Friday, 4 April 2014: 12:00 AM
Pacific Salon 4 & 5 (Town and Country Resort )
Gabriel Vecchi, NOAA/GFDL, Princeton, NJ; and S. Fueglistaler, I. M. Held, T. R. Knutson, and M. Zhao

The role of different SST forcings and different atmospheric models on the ability to simulate historical upper troposphere (UT) and the tropical tropopause layer (TTL) temperatures are explored using the CMIP5 AMIP experiments and the US-CLIVAR Hurricane Working Group AMIP experiments. The impacts of different simulated tropical temperature changes in the UT and TTL on tropical cyclone (TC) activity are also explored.
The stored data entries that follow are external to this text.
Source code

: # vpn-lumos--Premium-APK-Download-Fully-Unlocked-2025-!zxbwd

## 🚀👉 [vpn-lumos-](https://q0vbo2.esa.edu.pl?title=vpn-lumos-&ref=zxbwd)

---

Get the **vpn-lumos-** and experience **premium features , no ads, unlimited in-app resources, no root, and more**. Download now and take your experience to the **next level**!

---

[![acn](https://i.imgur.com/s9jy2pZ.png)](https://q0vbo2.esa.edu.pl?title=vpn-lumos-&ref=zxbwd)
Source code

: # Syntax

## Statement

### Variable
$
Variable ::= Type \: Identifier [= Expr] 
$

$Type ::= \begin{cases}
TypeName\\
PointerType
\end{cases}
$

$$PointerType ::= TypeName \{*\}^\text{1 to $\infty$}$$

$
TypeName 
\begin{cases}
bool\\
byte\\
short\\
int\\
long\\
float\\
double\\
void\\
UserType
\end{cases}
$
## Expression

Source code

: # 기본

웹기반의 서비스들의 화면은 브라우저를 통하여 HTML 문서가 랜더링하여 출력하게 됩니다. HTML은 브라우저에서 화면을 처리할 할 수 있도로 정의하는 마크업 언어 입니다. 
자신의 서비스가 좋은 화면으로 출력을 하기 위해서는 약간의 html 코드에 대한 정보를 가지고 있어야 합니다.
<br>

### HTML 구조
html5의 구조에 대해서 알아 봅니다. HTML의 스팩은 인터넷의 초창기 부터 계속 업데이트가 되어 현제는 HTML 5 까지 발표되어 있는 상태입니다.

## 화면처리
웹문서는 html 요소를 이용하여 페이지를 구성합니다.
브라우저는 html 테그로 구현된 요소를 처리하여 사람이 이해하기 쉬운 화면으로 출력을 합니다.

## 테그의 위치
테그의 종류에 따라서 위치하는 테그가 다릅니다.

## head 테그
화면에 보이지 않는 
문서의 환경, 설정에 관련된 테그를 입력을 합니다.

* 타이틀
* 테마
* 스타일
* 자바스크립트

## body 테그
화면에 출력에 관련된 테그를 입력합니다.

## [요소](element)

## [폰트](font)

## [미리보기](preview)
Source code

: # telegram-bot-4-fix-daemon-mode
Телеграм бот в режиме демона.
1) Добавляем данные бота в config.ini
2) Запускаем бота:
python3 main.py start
The results using the multi-model ensemble are compared to those of idealized experiments with a high-resolution global model, in which UT and TTL temperatures are changed. It is found that AGCMs forced with the Hadley Center SSTs (used in the US-CLIVAR experiments) tend to show reduced tropospheric warming (per degree surface warming) compared to the AGCMs forced with Hurrel SSTs (used in the CMIP5 experiments). Both UT and lower TTL cooling lead to an overall increase in potential intensity (PI), but modeled impacts on TC frequency changes are somewhat more subtle.